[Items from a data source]
☆ ☆ ☆
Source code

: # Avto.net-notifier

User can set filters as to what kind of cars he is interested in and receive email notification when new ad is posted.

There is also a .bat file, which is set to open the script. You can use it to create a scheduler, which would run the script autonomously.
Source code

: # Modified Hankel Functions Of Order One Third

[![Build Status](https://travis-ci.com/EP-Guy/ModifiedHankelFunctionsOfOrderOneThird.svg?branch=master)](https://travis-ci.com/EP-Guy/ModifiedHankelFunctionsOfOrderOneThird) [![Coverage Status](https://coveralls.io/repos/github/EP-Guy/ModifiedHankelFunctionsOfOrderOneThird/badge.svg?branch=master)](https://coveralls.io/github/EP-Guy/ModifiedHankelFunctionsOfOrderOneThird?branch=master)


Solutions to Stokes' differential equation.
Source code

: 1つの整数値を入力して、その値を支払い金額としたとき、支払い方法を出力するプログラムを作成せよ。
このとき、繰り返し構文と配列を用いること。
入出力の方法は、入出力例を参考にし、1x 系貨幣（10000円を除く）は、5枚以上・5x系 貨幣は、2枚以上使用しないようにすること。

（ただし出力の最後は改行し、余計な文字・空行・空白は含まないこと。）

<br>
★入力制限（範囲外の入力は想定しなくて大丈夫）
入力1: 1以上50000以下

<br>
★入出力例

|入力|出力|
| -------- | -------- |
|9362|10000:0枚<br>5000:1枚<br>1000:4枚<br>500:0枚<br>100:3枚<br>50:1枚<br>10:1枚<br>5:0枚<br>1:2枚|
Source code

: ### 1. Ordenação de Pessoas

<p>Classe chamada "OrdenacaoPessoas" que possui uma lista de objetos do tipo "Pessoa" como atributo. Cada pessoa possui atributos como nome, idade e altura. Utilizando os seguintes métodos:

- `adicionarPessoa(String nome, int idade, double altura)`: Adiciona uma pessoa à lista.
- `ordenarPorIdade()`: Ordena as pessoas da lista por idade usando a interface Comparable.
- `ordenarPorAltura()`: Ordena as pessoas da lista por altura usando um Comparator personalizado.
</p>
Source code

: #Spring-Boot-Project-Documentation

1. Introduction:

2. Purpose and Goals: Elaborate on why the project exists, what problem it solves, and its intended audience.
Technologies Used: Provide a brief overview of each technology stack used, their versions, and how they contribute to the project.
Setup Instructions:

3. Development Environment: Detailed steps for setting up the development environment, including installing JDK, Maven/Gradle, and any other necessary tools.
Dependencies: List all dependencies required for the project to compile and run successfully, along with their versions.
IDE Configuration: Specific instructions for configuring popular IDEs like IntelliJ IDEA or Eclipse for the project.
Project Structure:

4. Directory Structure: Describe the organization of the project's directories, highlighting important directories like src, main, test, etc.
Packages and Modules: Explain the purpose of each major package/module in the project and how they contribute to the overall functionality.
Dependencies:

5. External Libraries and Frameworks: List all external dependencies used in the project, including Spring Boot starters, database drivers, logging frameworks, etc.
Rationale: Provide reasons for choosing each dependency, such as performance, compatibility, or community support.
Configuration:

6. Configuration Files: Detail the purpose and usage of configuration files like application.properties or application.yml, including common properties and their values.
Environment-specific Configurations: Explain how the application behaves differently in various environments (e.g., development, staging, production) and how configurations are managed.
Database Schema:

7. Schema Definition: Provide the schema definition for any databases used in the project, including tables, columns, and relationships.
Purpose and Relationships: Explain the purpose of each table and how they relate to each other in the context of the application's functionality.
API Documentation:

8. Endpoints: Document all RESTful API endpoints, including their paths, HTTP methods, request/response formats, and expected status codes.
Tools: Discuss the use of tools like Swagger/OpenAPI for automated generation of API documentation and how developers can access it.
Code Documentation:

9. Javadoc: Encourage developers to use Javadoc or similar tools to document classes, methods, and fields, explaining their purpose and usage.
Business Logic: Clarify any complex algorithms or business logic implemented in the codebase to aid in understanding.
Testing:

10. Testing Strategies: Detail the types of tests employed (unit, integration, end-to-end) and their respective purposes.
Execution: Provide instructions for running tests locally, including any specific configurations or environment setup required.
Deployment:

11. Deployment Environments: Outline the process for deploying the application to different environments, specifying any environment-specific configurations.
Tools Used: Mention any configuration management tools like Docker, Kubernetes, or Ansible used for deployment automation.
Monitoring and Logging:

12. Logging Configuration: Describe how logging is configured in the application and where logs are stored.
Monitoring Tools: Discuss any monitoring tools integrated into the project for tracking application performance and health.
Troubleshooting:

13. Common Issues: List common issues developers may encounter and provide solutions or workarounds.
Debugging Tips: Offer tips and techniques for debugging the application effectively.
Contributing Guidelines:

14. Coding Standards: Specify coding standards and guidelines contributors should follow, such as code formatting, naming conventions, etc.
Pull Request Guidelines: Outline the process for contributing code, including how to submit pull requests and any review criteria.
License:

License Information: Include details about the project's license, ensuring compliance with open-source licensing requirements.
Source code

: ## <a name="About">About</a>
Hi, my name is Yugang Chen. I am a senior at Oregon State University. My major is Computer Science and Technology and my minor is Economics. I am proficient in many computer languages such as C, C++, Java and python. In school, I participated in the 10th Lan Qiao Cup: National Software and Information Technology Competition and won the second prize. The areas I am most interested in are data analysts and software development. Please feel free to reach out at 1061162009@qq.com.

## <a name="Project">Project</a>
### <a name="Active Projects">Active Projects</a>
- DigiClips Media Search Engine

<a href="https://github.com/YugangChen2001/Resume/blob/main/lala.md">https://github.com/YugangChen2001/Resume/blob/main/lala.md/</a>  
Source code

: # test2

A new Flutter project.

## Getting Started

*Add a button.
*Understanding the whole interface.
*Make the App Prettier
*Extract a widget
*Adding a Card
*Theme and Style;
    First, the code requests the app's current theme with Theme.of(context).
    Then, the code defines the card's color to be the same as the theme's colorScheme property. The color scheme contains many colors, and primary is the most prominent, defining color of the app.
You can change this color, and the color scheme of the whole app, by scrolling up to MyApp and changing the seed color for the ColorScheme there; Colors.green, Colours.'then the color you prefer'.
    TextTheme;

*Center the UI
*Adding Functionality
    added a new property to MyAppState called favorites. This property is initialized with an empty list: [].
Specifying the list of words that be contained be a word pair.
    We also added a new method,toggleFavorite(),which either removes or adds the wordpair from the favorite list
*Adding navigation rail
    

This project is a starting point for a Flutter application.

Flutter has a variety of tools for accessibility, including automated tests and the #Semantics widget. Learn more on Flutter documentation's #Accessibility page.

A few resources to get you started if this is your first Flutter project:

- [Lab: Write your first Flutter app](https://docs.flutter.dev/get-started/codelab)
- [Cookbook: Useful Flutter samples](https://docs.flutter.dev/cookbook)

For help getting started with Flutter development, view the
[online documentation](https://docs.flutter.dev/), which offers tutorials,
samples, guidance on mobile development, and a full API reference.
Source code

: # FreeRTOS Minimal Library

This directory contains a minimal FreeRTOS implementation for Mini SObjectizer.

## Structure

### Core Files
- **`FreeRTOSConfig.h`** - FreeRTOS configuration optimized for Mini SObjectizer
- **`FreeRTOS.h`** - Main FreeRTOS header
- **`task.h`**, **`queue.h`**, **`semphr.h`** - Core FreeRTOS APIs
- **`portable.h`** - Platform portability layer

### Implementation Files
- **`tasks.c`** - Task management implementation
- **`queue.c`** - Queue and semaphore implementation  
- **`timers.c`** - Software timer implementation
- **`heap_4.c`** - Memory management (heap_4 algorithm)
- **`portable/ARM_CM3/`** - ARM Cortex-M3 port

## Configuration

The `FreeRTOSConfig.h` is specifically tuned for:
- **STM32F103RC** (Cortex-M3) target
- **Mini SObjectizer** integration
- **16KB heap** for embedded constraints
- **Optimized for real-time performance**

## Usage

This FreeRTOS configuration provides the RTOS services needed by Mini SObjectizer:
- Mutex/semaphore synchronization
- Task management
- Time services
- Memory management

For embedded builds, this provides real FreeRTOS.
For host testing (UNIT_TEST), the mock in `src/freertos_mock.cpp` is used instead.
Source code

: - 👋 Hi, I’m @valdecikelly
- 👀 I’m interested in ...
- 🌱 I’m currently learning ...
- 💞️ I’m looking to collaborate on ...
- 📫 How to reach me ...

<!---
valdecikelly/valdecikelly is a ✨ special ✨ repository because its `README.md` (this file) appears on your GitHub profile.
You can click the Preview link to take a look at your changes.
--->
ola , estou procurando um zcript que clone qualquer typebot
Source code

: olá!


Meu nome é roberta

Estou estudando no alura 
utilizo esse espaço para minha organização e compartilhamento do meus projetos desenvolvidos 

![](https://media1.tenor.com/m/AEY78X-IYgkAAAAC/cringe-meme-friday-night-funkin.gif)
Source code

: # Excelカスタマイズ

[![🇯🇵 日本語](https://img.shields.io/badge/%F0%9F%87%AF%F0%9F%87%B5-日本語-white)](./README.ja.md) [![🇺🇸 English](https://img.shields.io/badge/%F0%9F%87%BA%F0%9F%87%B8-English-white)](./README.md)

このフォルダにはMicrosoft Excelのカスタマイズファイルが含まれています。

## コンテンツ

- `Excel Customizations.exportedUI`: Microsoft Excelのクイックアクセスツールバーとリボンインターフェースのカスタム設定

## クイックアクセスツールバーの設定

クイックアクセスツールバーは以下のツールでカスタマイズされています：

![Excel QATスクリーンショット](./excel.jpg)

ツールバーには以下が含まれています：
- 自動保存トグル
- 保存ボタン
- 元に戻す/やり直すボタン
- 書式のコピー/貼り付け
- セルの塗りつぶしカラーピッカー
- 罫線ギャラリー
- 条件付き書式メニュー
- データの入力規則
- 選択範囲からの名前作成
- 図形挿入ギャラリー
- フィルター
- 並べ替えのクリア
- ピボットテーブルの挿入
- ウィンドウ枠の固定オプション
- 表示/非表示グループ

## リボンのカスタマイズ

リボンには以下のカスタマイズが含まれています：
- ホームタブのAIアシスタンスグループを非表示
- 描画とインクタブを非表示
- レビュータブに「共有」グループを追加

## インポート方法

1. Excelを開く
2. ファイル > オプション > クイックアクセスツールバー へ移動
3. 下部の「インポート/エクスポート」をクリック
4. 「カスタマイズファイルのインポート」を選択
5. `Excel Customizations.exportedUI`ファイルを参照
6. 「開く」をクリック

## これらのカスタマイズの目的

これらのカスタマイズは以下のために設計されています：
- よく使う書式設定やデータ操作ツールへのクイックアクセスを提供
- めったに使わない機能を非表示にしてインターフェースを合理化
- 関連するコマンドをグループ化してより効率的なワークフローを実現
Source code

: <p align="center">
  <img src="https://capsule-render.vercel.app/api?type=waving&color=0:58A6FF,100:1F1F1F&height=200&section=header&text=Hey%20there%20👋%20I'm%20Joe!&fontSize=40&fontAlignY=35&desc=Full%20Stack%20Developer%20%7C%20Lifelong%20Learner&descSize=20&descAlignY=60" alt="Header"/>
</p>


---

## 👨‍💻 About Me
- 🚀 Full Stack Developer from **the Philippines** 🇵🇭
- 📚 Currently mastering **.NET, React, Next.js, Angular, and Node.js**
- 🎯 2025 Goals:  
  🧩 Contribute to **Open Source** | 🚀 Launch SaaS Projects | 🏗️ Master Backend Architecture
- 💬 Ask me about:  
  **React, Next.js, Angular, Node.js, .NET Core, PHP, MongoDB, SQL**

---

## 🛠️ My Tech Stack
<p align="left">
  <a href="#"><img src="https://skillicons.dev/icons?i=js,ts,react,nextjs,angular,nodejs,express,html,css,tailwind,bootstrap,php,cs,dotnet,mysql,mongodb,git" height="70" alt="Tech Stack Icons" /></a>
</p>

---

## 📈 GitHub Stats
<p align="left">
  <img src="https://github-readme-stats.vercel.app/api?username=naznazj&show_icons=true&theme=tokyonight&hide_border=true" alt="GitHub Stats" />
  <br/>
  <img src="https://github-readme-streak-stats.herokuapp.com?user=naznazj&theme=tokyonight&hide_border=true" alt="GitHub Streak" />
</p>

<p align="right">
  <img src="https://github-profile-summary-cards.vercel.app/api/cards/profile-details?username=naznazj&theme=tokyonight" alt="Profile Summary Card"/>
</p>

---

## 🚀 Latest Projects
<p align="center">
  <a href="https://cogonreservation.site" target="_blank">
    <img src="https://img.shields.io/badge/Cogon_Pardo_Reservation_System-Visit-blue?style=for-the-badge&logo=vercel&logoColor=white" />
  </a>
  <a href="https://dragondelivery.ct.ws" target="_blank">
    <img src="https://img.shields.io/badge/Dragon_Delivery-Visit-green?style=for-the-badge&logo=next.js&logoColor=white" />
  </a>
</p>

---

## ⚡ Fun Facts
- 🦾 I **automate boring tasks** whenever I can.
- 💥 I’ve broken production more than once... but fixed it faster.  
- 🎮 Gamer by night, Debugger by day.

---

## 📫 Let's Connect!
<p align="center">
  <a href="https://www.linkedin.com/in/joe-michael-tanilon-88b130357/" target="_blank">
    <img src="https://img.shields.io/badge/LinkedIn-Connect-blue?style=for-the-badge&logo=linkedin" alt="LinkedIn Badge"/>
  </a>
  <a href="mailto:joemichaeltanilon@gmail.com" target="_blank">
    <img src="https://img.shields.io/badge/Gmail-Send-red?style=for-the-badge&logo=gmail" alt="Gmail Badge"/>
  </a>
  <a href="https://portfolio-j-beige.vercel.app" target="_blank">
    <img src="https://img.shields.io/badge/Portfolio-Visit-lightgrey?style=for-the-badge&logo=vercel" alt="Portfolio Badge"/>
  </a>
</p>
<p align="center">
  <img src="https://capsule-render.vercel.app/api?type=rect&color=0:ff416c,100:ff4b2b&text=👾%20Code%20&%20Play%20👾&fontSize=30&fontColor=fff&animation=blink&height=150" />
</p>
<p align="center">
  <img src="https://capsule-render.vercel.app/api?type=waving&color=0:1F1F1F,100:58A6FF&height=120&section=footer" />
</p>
☆ ☆ ☆
Instructions for the task: Where a line in the entries holds "altura", copy that line.

Exercise solution:
<p>Classe chamada "OrdenacaoPessoas" que possui uma lista de objetos do tipo "Pessoa" como atributo. Cada pessoa possui atributos como nome, idade e altura. Utilizando os seguintes métodos:
- `adicionarPessoa(String nome, int idade, double altura)`: Adiciona uma pessoa à lista.
- `ordenarPorAltura()`: Ordena as pessoas da lista por altura usando um Comparator personalizado.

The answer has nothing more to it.